> [Task material]:
-- Opening Marker --
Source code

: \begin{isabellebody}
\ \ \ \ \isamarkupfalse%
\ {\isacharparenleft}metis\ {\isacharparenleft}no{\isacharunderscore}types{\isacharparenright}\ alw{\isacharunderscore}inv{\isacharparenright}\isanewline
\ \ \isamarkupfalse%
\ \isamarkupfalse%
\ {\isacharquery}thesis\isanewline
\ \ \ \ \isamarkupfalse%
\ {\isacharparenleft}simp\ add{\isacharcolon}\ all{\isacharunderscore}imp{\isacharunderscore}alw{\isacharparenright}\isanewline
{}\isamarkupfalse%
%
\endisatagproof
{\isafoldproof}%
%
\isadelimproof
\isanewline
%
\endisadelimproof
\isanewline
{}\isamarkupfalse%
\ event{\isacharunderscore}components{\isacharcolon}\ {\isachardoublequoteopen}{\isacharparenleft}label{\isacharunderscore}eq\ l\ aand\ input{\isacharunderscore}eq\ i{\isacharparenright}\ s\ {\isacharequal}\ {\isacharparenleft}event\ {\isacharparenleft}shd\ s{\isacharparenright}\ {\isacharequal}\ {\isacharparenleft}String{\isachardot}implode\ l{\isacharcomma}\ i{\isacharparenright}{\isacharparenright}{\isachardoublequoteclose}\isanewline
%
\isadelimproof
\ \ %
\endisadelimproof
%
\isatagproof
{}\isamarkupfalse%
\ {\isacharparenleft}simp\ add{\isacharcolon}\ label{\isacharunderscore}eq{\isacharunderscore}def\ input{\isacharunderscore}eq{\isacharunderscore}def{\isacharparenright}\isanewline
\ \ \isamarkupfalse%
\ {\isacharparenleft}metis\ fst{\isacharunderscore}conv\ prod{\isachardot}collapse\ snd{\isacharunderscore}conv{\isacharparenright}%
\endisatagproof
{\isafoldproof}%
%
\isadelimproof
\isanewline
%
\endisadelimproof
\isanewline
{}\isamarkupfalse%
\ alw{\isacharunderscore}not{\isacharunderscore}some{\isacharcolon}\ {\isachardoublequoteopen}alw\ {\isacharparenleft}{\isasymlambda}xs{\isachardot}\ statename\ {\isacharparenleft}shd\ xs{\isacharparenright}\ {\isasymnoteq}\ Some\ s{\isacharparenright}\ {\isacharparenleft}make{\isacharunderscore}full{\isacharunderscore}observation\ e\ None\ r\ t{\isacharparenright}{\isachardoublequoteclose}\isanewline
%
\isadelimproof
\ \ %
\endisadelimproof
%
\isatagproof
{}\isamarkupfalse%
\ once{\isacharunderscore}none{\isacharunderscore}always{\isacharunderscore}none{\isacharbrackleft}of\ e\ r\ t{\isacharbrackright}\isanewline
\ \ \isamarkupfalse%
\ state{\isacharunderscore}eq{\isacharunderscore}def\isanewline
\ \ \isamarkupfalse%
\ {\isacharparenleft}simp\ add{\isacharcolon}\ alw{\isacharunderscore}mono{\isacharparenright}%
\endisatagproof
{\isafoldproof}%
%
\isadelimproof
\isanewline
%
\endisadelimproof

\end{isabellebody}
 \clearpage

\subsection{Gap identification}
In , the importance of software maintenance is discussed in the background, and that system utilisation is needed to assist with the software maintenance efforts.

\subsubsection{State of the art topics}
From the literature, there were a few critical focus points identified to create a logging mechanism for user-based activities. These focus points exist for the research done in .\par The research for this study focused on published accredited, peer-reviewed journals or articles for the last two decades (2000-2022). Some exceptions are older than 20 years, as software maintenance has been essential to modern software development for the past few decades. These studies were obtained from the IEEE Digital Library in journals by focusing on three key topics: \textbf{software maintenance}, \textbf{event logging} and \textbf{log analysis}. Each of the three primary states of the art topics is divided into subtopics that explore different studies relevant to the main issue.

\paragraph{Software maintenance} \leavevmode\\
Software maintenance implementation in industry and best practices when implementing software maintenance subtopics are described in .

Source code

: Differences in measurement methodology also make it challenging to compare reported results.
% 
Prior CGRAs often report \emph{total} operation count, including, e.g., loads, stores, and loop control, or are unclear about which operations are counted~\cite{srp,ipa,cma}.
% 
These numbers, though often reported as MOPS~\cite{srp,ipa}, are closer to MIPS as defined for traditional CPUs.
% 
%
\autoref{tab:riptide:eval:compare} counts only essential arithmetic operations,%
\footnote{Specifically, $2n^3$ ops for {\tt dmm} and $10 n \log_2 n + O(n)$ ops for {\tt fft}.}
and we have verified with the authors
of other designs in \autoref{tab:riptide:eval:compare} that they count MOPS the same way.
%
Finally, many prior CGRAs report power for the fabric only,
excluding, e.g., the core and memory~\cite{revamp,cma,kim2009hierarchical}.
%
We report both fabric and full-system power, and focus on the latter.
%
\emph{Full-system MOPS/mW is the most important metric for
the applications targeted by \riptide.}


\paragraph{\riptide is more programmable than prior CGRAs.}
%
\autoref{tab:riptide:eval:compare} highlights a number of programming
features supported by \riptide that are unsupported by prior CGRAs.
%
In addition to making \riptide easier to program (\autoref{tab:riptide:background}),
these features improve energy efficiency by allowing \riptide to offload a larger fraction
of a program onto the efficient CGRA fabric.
-- Closing Marker --
> [Exercise brief]: Reply with a lone number, the count of lines in the data that include the string "isachardoublequoteclose".

> [Result for this exercise]: 2